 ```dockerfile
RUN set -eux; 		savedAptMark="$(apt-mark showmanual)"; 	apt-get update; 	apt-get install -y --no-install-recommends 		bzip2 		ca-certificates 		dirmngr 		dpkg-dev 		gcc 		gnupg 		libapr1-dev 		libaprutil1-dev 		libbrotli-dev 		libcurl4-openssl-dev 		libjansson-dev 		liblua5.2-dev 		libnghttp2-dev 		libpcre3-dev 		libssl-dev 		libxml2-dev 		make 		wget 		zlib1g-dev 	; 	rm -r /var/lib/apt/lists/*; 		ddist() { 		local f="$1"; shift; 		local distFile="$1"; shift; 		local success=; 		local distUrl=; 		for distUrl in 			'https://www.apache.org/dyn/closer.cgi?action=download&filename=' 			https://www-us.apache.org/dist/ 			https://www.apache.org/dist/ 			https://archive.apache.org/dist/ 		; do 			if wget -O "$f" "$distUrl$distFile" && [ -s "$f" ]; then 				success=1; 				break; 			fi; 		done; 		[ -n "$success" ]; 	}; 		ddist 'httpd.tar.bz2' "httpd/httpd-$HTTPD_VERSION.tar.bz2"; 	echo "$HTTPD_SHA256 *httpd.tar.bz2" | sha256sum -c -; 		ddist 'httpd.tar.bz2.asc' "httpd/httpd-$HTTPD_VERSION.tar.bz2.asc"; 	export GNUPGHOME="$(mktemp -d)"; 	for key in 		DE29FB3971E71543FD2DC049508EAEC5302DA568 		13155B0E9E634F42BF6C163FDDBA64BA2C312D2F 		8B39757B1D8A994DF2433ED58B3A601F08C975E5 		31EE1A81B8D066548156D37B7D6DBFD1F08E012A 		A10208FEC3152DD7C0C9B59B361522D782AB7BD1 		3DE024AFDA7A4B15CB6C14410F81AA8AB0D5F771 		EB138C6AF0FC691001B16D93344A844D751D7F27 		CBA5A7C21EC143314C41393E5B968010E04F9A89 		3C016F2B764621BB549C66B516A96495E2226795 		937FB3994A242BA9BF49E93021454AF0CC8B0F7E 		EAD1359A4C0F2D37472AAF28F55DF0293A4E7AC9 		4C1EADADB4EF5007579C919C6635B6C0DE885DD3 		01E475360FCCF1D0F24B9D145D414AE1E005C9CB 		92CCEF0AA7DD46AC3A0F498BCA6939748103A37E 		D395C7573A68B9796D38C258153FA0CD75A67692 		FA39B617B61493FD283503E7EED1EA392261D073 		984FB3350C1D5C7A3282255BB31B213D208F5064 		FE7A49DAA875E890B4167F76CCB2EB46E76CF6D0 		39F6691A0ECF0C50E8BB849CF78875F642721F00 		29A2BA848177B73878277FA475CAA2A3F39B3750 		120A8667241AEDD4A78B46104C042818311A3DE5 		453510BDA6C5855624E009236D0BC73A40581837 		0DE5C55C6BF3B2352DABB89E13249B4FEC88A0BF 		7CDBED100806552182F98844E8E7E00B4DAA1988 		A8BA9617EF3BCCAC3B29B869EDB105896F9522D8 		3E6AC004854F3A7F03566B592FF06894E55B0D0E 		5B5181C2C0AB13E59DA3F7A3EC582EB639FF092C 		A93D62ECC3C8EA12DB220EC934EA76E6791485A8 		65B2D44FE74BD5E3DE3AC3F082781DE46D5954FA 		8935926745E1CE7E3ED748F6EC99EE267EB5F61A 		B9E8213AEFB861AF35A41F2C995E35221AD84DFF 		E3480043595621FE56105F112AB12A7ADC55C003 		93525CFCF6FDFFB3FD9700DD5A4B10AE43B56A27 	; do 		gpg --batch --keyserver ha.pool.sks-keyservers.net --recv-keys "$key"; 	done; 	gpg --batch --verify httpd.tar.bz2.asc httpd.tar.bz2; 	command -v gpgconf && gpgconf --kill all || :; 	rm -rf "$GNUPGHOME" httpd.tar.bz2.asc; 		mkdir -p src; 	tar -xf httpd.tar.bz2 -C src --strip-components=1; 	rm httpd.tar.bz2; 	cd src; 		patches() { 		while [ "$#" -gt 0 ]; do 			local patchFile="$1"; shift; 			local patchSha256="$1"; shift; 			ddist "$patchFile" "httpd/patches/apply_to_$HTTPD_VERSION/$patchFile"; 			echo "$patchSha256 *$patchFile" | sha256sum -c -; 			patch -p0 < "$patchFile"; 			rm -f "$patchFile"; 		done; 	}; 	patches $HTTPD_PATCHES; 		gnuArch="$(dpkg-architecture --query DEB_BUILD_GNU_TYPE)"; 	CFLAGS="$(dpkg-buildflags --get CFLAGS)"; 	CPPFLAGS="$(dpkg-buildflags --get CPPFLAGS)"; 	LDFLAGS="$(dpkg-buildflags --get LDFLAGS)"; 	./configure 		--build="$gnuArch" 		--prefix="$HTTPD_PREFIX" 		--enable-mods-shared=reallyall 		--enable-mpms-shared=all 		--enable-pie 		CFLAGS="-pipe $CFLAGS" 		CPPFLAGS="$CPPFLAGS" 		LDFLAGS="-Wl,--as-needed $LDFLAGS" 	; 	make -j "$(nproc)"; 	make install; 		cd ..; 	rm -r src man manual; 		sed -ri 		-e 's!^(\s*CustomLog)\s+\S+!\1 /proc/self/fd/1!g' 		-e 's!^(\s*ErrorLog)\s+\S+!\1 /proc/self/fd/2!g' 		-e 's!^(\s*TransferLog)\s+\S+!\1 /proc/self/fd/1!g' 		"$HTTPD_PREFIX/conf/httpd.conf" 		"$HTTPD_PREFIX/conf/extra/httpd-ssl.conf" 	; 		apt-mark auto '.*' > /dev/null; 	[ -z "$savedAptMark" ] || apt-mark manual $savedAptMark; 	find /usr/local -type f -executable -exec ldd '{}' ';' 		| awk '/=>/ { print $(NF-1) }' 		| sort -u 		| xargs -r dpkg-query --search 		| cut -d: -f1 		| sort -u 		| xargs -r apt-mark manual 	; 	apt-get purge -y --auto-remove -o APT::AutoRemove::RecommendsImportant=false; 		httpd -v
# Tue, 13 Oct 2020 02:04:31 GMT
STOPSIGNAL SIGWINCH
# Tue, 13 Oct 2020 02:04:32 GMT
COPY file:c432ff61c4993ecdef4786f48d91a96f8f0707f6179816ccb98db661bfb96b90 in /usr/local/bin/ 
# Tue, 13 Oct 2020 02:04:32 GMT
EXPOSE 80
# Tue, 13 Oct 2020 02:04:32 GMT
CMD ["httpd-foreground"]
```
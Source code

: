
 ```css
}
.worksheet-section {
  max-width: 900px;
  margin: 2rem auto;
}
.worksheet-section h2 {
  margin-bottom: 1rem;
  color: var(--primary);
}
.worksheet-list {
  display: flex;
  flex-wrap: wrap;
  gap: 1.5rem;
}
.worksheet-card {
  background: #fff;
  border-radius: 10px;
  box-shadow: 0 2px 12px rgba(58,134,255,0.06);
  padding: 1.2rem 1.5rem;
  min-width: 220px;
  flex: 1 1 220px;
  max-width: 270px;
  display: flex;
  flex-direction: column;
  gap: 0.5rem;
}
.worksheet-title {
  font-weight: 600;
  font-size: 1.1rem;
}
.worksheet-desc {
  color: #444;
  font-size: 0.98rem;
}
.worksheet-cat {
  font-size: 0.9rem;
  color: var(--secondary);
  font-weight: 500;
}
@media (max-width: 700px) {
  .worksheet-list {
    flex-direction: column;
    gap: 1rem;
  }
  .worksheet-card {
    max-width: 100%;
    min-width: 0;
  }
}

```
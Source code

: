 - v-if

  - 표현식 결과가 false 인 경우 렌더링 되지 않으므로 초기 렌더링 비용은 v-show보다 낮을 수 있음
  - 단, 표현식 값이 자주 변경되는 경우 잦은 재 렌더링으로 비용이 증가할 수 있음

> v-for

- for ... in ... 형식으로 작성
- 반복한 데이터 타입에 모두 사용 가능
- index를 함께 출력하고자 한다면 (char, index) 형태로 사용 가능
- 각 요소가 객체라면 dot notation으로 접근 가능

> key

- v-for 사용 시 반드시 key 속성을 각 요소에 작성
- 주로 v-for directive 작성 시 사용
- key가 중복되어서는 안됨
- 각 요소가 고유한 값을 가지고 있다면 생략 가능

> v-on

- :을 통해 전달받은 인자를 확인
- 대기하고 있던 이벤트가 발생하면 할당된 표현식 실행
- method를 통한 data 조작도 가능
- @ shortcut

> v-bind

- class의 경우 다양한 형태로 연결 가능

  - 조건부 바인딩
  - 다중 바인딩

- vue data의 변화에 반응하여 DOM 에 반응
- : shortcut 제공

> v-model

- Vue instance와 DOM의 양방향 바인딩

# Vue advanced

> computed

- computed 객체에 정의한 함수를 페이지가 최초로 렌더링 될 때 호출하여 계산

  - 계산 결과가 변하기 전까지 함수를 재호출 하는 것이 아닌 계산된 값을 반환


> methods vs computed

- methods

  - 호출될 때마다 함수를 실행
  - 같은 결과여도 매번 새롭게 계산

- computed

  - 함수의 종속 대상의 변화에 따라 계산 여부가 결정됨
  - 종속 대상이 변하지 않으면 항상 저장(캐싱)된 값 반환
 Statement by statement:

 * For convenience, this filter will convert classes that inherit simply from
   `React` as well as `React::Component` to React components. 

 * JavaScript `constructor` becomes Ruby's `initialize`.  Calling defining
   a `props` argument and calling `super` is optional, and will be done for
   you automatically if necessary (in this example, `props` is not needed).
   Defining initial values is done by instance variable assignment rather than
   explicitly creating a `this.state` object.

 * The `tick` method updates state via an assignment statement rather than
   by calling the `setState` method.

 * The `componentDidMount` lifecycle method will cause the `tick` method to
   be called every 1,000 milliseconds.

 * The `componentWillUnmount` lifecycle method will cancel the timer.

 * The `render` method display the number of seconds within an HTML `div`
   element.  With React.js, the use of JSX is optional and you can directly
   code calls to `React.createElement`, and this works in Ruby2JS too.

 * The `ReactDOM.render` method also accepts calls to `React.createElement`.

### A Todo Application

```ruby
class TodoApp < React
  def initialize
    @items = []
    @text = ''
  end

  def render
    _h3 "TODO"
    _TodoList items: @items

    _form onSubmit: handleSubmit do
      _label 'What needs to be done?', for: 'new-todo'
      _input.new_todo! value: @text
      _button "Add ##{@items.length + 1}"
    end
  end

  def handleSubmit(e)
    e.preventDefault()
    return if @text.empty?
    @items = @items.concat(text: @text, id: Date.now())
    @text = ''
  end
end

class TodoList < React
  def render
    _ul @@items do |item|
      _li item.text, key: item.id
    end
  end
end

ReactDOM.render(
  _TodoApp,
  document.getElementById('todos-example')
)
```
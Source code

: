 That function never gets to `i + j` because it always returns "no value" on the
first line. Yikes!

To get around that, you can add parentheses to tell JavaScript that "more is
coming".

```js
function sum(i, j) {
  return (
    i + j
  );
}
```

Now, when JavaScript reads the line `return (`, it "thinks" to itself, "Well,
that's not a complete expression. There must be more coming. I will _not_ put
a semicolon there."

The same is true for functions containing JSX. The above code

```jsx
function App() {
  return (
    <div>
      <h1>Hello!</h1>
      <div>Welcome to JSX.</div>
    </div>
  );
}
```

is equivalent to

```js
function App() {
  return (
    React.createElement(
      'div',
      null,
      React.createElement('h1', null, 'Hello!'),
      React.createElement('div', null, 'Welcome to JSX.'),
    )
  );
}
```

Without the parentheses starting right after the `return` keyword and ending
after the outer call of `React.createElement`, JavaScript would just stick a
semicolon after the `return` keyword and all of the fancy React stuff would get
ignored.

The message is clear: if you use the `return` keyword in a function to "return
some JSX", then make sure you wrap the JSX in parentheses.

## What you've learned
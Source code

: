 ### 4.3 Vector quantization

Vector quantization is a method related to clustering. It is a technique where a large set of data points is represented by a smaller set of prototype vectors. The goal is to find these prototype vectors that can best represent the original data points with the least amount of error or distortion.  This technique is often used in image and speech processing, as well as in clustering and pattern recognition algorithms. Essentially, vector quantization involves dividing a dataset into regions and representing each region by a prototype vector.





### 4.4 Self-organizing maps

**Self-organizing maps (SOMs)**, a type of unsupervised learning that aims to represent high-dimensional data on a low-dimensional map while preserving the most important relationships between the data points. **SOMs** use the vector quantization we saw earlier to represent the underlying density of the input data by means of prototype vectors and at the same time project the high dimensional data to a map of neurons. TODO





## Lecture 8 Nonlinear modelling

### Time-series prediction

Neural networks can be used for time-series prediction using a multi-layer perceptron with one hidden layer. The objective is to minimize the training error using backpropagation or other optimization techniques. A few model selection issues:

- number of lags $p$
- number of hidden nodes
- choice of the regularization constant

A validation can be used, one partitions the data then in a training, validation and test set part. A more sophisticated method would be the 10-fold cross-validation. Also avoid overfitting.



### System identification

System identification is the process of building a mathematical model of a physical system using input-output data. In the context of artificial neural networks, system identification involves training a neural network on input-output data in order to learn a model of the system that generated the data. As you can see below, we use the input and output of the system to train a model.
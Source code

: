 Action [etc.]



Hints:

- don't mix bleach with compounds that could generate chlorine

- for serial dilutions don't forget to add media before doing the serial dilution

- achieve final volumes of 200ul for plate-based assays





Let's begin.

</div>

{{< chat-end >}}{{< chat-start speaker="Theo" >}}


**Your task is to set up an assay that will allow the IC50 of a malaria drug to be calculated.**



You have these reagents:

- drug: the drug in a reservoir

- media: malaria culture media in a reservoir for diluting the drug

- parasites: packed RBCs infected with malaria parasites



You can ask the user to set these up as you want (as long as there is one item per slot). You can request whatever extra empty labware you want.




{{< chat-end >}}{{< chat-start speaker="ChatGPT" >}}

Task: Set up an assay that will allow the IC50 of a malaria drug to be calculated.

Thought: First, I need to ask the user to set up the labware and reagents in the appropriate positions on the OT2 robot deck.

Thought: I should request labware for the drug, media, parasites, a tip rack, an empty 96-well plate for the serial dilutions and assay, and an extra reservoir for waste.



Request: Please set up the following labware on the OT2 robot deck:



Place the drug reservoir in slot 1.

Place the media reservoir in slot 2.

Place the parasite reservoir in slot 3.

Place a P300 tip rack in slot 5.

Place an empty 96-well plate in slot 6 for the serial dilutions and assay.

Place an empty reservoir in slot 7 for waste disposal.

· · · · ·

Your task is to transcribe the line containing "Place the media reservoir in slot 2." and every line after it, through the last line of the data, exactly as written and with nothing more.

Result of this exercise:
Place the media reservoir in slot 2.

Place the parasite reservoir in slot 3.

Place a P300 tip rack in slot 5.

Place an empty 96-well plate in slot 6 for the serial dilutions and assay.

Place an empty reservoir in slot 7 for waste disposal.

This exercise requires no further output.